Your goal:
Working from the records below, repeat exactly the lines starting at the line that contains "Shannon Entropy of Trait Frequencies (Max)" and ending at the line that contains "Trait Richness (Min)", inclusive.

Data for analysis:
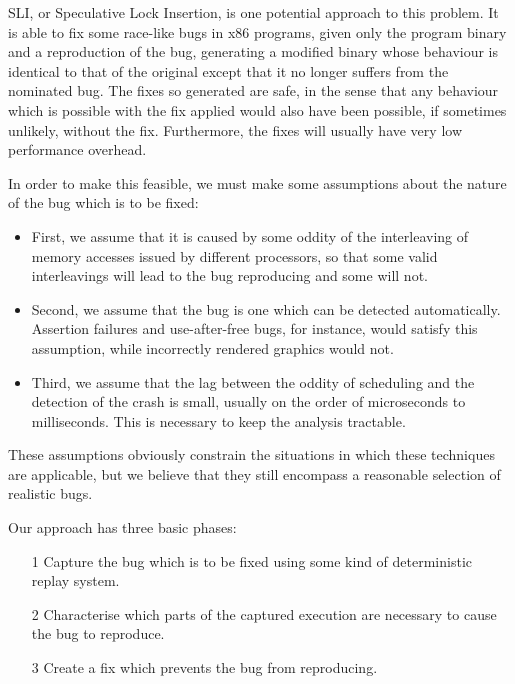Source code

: \documentclass[10pt,a4paper,twocolumn]{article}
\begin{document}
SLI, or Speculative Lock Insertion, is one potential approach to this
problem.  It is able to fix some race-like bugs in x86 programs, given
only the program binary and a reproduction of the bug, generating a
modified binary whose behaviour is identical to that of the original
except that it no longer suffers from the nominated bug.  The fixes so
generated are safe, in the sense that any behaviour which is possible
with the fix applied would also have been possible, if sometimes
unlikely, without the fix.  Furthermore, the fixes will usually have
very low performance overhead.

In order to make this feasible, we must make some assumptions about
the nature of the bug which is to be fixed:

\begin{itemize}
\item First, we assume that it is caused by some oddity of the
  interleaving of memory accesses issued by different processors, so
  that some valid interleavings will lead to the bug reproducing and
  some will not.

\item Second, we assume that the bug is one which can be detected
  automatically.  Assertion failures and use-after-free bugs, for
  instance, would satisfy this assumption, while incorrectly rendered
  graphics would not.

\item Third, we assume that the lag between the oddity of scheduling
  and the detection of the crash is small, usually on the order of
  microseconds to milliseconds.  This is necessary to keep the
  analysis tractable.
\end{itemize}

These assumptions obviously constrain the situations in which these
techniques are applicable, but we believe that they still encompass a
reasonable selection of realistic bugs.

Our approach has three basic phases:

\begin{itemize}
\item[1] Capture the bug which is to be fixed using some kind of
  deterministic replay system.
\item[2] Characterise which parts of the captured execution are
  necessary to cause the bug to reproduce.
\item[3] Create a fix which prevents the bug from reproducing.
\end{itemize}
\end{document}
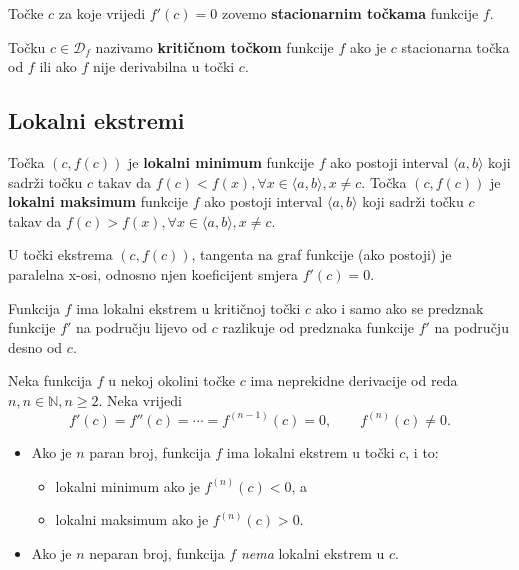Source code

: Točke $c$ za koje vrijedi $f'(c)=0$ zovemo \textbf{stacionarnim točkama}
funkcije $f$.

Točku $c\in \mathcal{D}_f$ nazivamo \textbf{kritičnom točkom} funkcije $f$ ako
je $c$ stacionarna točka od $f$ ili ako $f$ nije derivabilna u točki $c$.

\subsection{Lokalni ekstremi}

\begin{definitionbox}
    Točka $(c, f(c))$ je \textbf{lokalni minimum} funkcije $f$ ako postoji
    interval $\langle a,b \rangle$ koji sadrži točku $c$ takav da
    $f(c)<f(x),\forall x \in \langle a,b \rangle, x\neq c$.
    Točka $(c, f(c))$ je \textbf{lokalni maksimum} funkcije $f$ ako postoji
    interval $\langle a,b \rangle$ koji sadrži točku $c$ takav da
    $f(c)>f(x),\forall x \in \langle a,b \rangle, x\neq c$.
\end{definitionbox}

U točki ekstrema $(c, f(c))$, tangenta na graf funkcije (ako postoji) je
paralelna x-osi, odnosno njen koeficijent smjera $f'(c) = 0$.

Funkcija $f$ ima lokalni ekstrem u kritičnoj točki $c$ ako i samo ako se
predznak funkcije $f'$ na području lijevo od $c$ razlikuje od predznaka funkcije
$f'$ na području desno od $c$.

\begin{theorembox}
    Neka funkcija $f$ u nekoj okolini točke $c$ ima neprekidne derivacije od
    reda $n, n\in\mathbb{N},n\geq 2$.
    Neka vrijedi
    $$
    f'(c)=f''(c)=\cdots=f^{(n-1)}(c)=0,\qquad f^{(n)}(c)\neq 0.
    $$

    \begin{itemize}
        \item Ako je $n$ paran broj, funkcija $f$ ima lokalni ekstrem u točki $c$, i to:
        \begin{itemize}
            \item lokalni minimum ako je $f^{(n)}(c)<0$, a
            \item lokalni maksimum ako je $f^{(n)}(c)>0$.
        \end{itemize}
        \item Ako je $n$ neparan broj, funkcija $f$ \textit{nema} lokalni
        ekstrem u $c$.
    \end{itemize}
\end{theorembox}

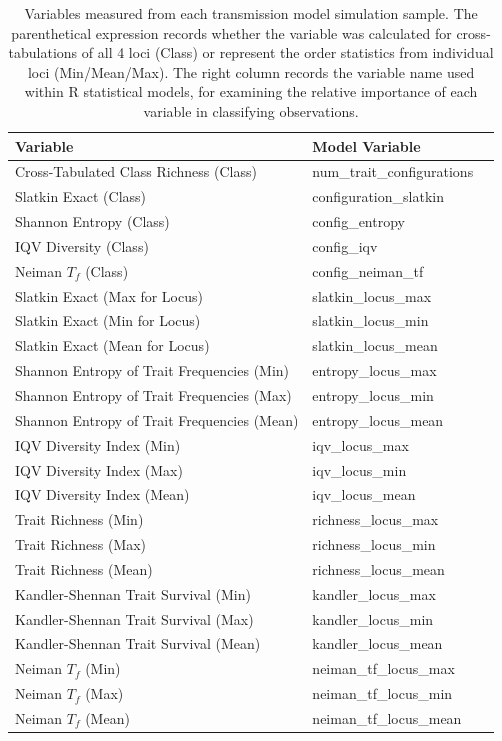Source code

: \documentclass[10pt,letterpaper]{article}
\begin{document}
\begin{table}[ht]
\begin{tabular}{lll}
\hline
Variable                                    & Model Variable \\ 
\hline
Cross-Tabulated Class Richness  (Class)         &  num\_trait\_configurations      \\
Slatkin Exact (Class)           & configuration\_slatkin       \\
Shannon Entropy (Class)  &  config\_entropy \\
IQV Diversity (Class)  & config\_iqv \\
Neiman $T_f$ (Class) & config\_neiman\_tf \\
Slatkin Exact (Max for Locus)                    & slatkin\_locus\_max       \\
Slatkin Exact (Min for Locus)                     & slatkin\_locus\_min      \\
Slatkin Exact (Mean for Locus)                   & slatkin\_locus\_mean       \\
Shannon Entropy of Trait Frequencies (Min)      & entropy\_locus\_max       \\
Shannon Entropy of Trait Frequencies (Max)       & entropy\_locus\_min      \\
Shannon Entropy of Trait Frequencies (Mean)      & entropy\_locus\_mean      \\
IQV Diversity Index (Min)     & iqv\_locus\_max \\
IQV Diversity Index (Max)     & iqv\_locus\_min \\
IQV Diversity Index (Mean)    & iqv\_locus\_mean \\
Trait Richness (Min)   & richness\_locus\_max \\ 
Trait Richness (Max)   & richness\_locus\_min \\
Trait Richness (Mean)    & richness\_locus\_mean \\
Kandler-Shennan Trait Survival (Min)   & kandler\_locus\_max \\
Kandler-Shennan Trait Survival (Max)   & kandler\_locus\_min \\
Kandler-Shennan Trait Survival (Mean)   & kandler\_locus\_mean \\
Neiman $T_f$ (Min)   & neiman\_tf\_locus\_max \\
Neiman $T_f$ (Max)   & neiman\_tf\_locus\_min \\
Neiman $T_f$ (Mean)   & neiman\_tf\_locus\_mean \\
\hline

\end{tabular}

\caption{Variables measured from each transmission model simulation sample.  The parenthetical expression records whether the variable was calculated for cross-tabulations of all 4 loci (Class) or represent the order statistics from individual loci (Min/Mean/Max).  The right column records the variable name used within R statistical models, for examining the relative importance of each variable in classifying observations.}
\label{tab:variables}
\end{table}
\end{document}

Written response:
Shannon Entropy of Trait Frequencies (Max)       & entropy\_locus\_min      \\
Shannon Entropy of Trait Frequencies (Mean)      & entropy\_locus\_mean      \\
IQV Diversity Index (Min)     & iqv\_locus\_max \\
IQV Diversity Index (Max)     & iqv\_locus\_min \\
IQV Diversity Index (Mean)    & iqv\_locus\_mean \\
Trait Richness (Min)   & richness\_locus\_max \\ 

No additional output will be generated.